Count the lines below that contain the word "maxwidth", and report only that number.
===
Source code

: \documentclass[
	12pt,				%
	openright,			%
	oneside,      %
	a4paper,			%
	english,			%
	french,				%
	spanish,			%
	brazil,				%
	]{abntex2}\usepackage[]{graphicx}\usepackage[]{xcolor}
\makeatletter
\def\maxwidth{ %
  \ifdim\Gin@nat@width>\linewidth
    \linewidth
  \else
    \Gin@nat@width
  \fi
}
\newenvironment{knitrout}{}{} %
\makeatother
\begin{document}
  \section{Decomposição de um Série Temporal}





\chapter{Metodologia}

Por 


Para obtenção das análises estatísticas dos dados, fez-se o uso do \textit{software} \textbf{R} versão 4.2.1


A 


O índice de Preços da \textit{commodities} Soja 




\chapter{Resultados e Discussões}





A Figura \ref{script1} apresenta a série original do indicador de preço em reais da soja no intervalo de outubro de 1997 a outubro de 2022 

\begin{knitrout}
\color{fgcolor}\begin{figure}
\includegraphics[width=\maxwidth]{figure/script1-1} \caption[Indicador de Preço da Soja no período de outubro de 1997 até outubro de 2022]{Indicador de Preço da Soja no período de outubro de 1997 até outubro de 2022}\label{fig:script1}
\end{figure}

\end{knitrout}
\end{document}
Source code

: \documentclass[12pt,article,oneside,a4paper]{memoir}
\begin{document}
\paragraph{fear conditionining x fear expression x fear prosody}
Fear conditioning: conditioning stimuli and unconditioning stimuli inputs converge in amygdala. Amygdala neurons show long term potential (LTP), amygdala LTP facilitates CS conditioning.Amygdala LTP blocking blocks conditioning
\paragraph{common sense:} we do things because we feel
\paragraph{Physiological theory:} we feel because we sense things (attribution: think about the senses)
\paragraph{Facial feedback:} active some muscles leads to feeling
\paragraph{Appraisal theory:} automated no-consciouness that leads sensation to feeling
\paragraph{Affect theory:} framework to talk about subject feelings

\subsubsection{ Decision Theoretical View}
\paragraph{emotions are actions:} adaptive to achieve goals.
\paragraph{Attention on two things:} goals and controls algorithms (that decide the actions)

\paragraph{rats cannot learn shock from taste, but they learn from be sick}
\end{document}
===
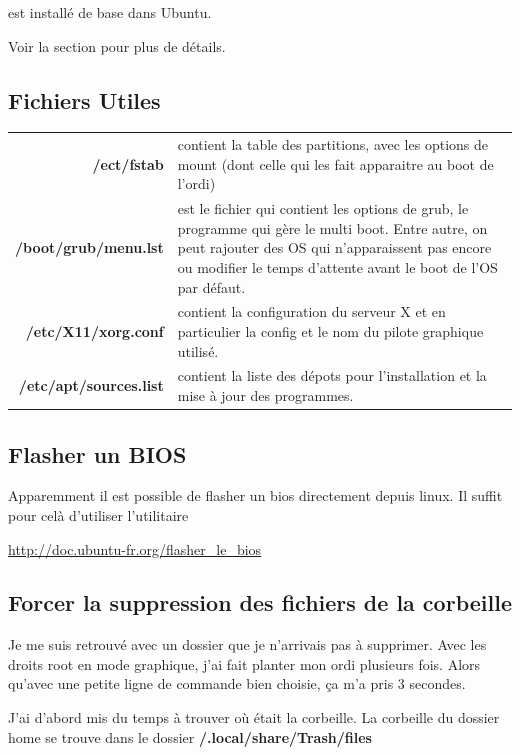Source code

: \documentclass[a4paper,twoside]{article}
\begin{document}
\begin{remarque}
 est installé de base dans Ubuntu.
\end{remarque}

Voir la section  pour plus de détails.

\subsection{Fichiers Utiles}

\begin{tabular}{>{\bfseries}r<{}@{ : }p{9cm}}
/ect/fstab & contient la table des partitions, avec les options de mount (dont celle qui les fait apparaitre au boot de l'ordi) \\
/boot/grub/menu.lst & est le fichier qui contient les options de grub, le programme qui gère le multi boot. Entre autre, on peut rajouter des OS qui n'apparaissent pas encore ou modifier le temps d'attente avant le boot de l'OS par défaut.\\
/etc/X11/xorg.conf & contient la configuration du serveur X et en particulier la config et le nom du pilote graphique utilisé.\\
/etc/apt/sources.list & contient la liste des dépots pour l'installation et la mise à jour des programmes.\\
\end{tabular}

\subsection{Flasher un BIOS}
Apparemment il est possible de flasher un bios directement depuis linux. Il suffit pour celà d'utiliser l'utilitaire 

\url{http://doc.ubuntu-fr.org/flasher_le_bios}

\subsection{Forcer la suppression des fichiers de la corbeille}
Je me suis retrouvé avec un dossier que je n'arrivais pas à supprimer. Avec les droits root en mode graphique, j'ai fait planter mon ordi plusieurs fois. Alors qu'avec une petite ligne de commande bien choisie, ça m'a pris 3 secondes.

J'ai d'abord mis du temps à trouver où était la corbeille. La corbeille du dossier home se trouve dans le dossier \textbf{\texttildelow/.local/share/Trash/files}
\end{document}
===
RESULT FOR THIS TASK> 2